=== Section Start ===

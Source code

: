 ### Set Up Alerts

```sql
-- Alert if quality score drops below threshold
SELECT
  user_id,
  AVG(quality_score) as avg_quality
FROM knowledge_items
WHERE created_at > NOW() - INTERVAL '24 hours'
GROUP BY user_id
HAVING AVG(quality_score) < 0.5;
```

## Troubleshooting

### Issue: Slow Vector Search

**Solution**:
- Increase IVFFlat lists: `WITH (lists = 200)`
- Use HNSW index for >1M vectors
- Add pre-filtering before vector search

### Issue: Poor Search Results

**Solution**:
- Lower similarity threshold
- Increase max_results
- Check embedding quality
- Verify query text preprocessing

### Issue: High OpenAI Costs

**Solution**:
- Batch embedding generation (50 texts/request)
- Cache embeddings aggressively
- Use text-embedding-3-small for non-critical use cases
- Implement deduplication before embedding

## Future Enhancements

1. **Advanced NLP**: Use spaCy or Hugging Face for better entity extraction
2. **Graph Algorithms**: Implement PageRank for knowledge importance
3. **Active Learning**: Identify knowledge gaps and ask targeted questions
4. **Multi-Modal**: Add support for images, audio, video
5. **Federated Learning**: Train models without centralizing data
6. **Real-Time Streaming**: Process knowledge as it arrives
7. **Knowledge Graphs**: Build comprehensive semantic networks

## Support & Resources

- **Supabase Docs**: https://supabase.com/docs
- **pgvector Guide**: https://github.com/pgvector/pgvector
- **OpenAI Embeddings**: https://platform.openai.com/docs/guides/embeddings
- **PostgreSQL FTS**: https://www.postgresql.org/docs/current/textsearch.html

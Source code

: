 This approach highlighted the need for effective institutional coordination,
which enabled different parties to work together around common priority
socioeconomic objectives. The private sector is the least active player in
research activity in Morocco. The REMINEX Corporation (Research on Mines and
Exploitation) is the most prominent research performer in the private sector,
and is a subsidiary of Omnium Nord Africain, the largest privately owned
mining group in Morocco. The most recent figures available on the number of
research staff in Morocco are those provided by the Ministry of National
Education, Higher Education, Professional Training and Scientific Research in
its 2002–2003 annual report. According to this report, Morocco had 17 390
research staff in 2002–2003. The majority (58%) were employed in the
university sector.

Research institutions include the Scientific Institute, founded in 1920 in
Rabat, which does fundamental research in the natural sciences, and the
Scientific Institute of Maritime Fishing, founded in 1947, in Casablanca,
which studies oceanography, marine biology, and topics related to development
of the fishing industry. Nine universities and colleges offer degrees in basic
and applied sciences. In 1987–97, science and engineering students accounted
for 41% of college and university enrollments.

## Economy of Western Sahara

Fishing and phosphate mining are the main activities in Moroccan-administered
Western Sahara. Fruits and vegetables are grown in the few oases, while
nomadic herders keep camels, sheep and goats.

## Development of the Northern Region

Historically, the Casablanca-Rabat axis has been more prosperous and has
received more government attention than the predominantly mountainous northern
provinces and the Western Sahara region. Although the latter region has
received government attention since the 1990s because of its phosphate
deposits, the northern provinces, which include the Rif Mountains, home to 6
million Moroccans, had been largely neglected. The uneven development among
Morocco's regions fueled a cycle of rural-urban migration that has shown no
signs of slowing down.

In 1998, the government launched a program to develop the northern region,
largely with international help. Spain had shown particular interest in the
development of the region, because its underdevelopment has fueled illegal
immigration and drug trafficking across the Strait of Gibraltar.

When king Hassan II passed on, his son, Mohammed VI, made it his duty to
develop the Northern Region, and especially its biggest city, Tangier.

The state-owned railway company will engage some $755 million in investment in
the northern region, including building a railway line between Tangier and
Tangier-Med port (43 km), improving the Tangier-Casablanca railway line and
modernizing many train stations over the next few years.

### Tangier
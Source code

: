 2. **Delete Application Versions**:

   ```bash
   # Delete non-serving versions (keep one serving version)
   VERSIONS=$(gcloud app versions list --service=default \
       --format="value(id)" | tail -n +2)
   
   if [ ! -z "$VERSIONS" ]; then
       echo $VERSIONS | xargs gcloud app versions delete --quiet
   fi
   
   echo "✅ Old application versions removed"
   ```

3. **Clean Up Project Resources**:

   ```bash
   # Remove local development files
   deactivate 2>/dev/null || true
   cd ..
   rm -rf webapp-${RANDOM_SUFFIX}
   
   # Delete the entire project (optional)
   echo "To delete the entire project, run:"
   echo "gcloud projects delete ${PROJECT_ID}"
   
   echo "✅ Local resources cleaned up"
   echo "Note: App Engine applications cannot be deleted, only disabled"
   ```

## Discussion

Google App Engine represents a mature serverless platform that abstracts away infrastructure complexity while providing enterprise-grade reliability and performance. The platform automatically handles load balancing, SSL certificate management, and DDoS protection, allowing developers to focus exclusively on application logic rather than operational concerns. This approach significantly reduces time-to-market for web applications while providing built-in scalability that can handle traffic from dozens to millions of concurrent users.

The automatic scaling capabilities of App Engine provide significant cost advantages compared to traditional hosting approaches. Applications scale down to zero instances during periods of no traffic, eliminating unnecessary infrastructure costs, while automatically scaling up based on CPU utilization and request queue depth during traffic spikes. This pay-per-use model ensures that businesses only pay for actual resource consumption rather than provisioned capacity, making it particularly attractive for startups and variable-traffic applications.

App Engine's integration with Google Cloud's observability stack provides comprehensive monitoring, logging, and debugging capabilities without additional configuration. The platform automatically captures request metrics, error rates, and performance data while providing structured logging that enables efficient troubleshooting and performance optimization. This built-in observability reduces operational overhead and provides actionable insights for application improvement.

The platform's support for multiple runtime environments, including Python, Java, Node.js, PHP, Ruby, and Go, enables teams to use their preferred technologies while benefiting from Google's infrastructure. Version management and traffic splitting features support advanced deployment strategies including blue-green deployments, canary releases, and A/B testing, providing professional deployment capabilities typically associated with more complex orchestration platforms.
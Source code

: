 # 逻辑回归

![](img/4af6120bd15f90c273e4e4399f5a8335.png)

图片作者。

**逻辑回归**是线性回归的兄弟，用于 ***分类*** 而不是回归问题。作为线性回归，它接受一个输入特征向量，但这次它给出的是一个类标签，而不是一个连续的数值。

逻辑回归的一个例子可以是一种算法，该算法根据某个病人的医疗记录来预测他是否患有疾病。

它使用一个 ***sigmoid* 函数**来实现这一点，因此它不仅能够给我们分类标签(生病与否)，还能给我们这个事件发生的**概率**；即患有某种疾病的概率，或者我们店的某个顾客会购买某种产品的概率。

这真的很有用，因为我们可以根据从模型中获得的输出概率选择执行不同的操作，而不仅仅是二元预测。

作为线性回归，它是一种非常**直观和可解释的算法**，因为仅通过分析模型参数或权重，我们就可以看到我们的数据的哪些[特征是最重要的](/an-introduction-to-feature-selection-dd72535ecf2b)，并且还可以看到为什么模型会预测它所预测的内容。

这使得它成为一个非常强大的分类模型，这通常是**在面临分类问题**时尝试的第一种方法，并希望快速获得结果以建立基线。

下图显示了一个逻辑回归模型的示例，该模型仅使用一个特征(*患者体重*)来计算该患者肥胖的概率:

=== Section End ===

*PROBLEM TO SOLVE*:
Transcribe every record exactly.

*YOUR RESPONSE*:
Source code

: ### Set Up Alerts

```sql
-- Alert if quality score drops below threshold
SELECT
  user_id,
  AVG(quality_score) as avg_quality
FROM knowledge_items
WHERE created_at > NOW() - INTERVAL '24 hours'
GROUP BY user_id
HAVING AVG(quality_score) < 0.5;
```

## Troubleshooting

### Issue: Slow Vector Search

**Solution**:
- Increase IVFFlat lists: `WITH (lists = 200)`
- Use HNSW index for >1M vectors
- Add pre-filtering before vector search

### Issue: Poor Search Results

**Solution**:
- Lower similarity threshold
- Increase max_results
- Check embedding quality
- Verify query text preprocessing

### Issue: High OpenAI Costs

**Solution**:
- Batch embedding generation (50 texts/request)
- Cache embeddings aggressively
- Use text-embedding-3-small for non-critical use cases
- Implement deduplication before embedding

## Future Enhancements

1. **Advanced NLP**: Use spaCy or Hugging Face for better entity extraction
2. **Graph Algorithms**: Implement PageRank for knowledge importance
3. **Active Learning**: Identify knowledge gaps and ask targeted questions
4. **Multi-Modal**: Add support for images, audio, video
5. **Federated Learning**: Train models without centralizing data
6. **Real-Time Streaming**: Process knowledge as it arrives
7. **Knowledge Graphs**: Build comprehensive semantic networks

## Support & Resources

- **Supabase Docs**: https://supabase.com/docs
- **pgvector Guide**: https://github.com/pgvector/pgvector
- **OpenAI Embeddings**: https://platform.openai.com/docs/guides/embeddings
- **PostgreSQL FTS**: https://www.postgresql.org/docs/current/textsearch.html

Source code

: This approach highlighted the need for effective institutional coordination,
which enabled different parties to work together around common priority
socioeconomic objectives. The private sector is the least active player in
research activity in Morocco. The REMINEX Corporation (Research on Mines and
Exploitation) is the most prominent research performer in the private sector,
and is a subsidiary of Omnium Nord Africain, the largest privately owned
mining group in Morocco. The most recent figures available on the number of
research staff in Morocco are those provided by the Ministry of National
Education, Higher Education, Professional Training and Scientific Research in
its 2002–2003 annual report. According to this report, Morocco had 17 390
research staff in 2002–2003. The majority (58%) were employed in the
university sector.

Research institutions include the Scientific Institute, founded in 1920 in
Rabat, which does fundamental research in the natural sciences, and the
Scientific Institute of Maritime Fishing, founded in 1947, in Casablanca,
which studies oceanography, marine biology, and topics related to development
of the fishing industry. Nine universities and colleges offer degrees in basic
and applied sciences. In 1987–97, science and engineering students accounted
for 41% of college and university enrollments.

## Economy of Western Sahara

Fishing and phosphate mining are the main activities in Moroccan-administered
Western Sahara. Fruits and vegetables are grown in the few oases, while
nomadic herders keep camels, sheep and goats.

## Development of the Northern Region

Historically, the Casablanca-Rabat axis has been more prosperous and has
received more government attention than the predominantly mountainous northern
provinces and the Western Sahara region. Although the latter region has
received government attention since the 1990s because of its phosphate
deposits, the northern provinces, which include the Rif Mountains, home to 6
million Moroccans, had been largely neglected. The uneven development among
Morocco's regions fueled a cycle of rural-urban migration that has shown no
signs of slowing down.

In 1998, the government launched a program to develop the northern region,
largely with international help. Spain had shown particular interest in the
development of the region, because its underdevelopment has fueled illegal
immigration and drug trafficking across the Strait of Gibraltar.

When king Hassan II passed on, his son, Mohammed VI, made it his duty to
develop the Northern Region, and especially its biggest city, Tangier.

The state-owned railway company will engage some $755 million in investment in
the northern region, including building a railway line between Tangier and
Tangier-Med port (43 km), improving the Tangier-Casablanca railway line and
modernizing many train stations over the next few years.

### Tangier
Source code

: 2. **Delete Application Versions**:

   ```bash
   # Delete non-serving versions (keep one serving version)
   VERSIONS=$(gcloud app versions list --service=default \
       --format="value(id)" | tail -n +2)
   
   if [ ! -z "$VERSIONS" ]; then
       echo $VERSIONS | xargs gcloud app versions delete --quiet
   fi
   
   echo "✅ Old application versions removed"
   ```

3. **Clean Up Project Resources**:

   ```bash
   # Remove local development files
   deactivate 2>/dev/null || true
   cd ..
   rm -rf webapp-${RANDOM_SUFFIX}
   
   # Delete the entire project (optional)
   echo "To delete the entire project, run:"
   echo "gcloud projects delete ${PROJECT_ID}"
   
   echo "✅ Local resources cleaned up"
   echo "Note: App Engine applications cannot be deleted, only disabled"
   ```

## Discussion

Google App Engine represents a mature serverless platform that abstracts away infrastructure complexity while providing enterprise-grade reliability and performance. The platform automatically handles load balancing, SSL certificate management, and DDoS protection, allowing developers to focus exclusively on application logic rather than operational concerns. This approach significantly reduces time-to-market for web applications while providing built-in scalability that can handle traffic from dozens to millions of concurrent users.

The automatic scaling capabilities of App Engine provide significant cost advantages compared to traditional hosting approaches. Applications scale down to zero instances during periods of no traffic, eliminating unnecessary infrastructure costs, while automatically scaling up based on CPU utilization and request queue depth during traffic spikes. This pay-per-use model ensures that businesses only pay for actual resource consumption rather than provisioned capacity, making it particularly attractive for startups and variable-traffic applications.

App Engine's integration with Google Cloud's observability stack provides comprehensive monitoring, logging, and debugging capabilities without additional configuration. The platform automatically captures request metrics, error rates, and performance data while providing structured logging that enables efficient troubleshooting and performance optimization. This built-in observability reduces operational overhead and provides actionable insights for application improvement.

The platform's support for multiple runtime environments, including Python, Java, Node.js, PHP, Ruby, and Go, enables teams to use their preferred technologies while benefiting from Google's infrastructure. Version management and traffic splitting features support advanced deployment strategies including blue-green deployments, canary releases, and A/B testing, providing professional deployment capabilities typically associated with more complex orchestration platforms.
Source code

: # 逻辑回归

![](img/4af6120bd15f90c273e4e4399f5a8335.png)

图片作者。

**逻辑回归**是线性回归的兄弟，用于 ***分类*** 而不是回归问题。作为线性回归，它接受一个输入特征向量，但这次它给出的是一个类标签，而不是一个连续的数值。

逻辑回归的一个例子可以是一种算法，该算法根据某个病人的医疗记录来预测他是否患有疾病。

它使用一个 ***sigmoid* 函数**来实现这一点，因此它不仅能够给我们分类标签(生病与否)，还能给我们这个事件发生的**概率**；即患有某种疾病的概率，或者我们店的某个顾客会购买某种产品的概率。

这真的很有用，因为我们可以根据从模型中获得的输出概率选择执行不同的操作，而不仅仅是二元预测。

作为线性回归，它是一种非常**直观和可解释的算法**，因为仅通过分析模型参数或权重，我们就可以看到我们的数据的哪些[特征是最重要的](/an-introduction-to-feature-selection-dd72535ecf2b)，并且还可以看到为什么模型会预测它所预测的内容。

这使得它成为一个非常强大的分类模型，这通常是**在面临分类问题**时尝试的第一种方法，并希望快速获得结果以建立基线。

下图显示了一个逻辑回归模型的示例，该模型仅使用一个特征(*患者体重*)来计算该患者肥胖的概率:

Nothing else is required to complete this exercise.